Dataset records:

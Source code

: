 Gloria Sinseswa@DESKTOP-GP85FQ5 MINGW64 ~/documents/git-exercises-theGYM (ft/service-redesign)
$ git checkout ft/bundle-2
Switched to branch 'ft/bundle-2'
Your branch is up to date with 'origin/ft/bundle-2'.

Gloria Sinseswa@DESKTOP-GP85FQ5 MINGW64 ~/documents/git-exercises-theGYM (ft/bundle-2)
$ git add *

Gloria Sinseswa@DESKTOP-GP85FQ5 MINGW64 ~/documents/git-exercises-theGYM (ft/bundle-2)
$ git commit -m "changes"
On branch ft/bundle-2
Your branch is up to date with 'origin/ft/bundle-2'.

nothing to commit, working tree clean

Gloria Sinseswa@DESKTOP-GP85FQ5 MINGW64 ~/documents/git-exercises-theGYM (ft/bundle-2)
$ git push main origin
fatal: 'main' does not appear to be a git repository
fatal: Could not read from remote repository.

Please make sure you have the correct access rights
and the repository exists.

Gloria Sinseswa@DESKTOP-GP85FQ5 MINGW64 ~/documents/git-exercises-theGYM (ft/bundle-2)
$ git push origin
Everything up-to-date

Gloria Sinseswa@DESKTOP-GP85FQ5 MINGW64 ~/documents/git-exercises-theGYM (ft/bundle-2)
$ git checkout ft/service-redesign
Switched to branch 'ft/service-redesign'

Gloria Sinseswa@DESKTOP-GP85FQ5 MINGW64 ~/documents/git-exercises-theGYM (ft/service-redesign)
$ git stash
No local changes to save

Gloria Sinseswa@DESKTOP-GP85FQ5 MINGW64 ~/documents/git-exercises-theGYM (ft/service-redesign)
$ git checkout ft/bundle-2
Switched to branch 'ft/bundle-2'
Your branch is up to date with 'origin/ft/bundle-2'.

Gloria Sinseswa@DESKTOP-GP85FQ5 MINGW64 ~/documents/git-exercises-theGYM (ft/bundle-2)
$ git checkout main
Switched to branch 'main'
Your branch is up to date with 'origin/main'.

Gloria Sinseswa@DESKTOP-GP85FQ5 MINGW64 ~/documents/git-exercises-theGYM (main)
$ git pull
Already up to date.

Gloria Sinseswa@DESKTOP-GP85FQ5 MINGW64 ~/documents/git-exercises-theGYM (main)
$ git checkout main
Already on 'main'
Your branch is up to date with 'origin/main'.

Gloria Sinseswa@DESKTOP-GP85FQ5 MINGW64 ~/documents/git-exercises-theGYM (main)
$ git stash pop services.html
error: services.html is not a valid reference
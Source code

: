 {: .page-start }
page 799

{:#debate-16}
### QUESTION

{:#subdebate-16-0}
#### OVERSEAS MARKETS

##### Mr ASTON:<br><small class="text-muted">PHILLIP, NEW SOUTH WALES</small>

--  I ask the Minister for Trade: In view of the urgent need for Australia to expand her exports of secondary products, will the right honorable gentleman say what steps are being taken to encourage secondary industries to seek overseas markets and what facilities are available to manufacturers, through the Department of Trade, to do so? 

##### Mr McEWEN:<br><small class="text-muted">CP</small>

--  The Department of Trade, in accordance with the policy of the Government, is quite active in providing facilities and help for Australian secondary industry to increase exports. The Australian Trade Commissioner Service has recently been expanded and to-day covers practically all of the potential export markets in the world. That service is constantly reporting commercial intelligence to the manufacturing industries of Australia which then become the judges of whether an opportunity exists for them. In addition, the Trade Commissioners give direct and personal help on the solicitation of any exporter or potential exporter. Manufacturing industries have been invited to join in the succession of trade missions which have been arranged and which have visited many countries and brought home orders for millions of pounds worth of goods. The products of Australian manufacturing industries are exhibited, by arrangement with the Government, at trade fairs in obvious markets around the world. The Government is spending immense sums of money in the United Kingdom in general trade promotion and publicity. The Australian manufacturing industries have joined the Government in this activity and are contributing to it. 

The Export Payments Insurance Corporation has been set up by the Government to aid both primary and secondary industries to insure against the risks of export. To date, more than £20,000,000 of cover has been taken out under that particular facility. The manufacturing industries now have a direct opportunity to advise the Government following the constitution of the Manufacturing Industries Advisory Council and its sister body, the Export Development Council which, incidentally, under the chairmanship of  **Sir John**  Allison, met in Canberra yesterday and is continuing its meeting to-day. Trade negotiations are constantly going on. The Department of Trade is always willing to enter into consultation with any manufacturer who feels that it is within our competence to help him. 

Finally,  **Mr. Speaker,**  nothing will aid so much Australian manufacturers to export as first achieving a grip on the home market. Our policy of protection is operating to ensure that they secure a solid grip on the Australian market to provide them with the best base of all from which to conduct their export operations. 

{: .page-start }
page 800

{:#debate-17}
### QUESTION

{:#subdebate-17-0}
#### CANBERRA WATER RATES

What is needed:
Extract the first line above and each line after it up to and including the one with "On branch ft/bundle-2", please, exactly and with nothing else.

Response:
Source code

: Gloria Sinseswa@DESKTOP-GP85FQ5 MINGW64 ~/documents/git-exercises-theGYM (ft/service-redesign)
$ git checkout ft/bundle-2
Switched to branch 'ft/bundle-2'
Your branch is up to date with 'origin/ft/bundle-2'.

Gloria Sinseswa@DESKTOP-GP85FQ5 MINGW64 ~/documents/git-exercises-theGYM (ft/bundle-2)
$ git add *

Gloria Sinseswa@DESKTOP-GP85FQ5 MINGW64 ~/documents/git-exercises-theGYM (ft/bundle-2)
$ git commit -m "changes"
On branch ft/bundle-2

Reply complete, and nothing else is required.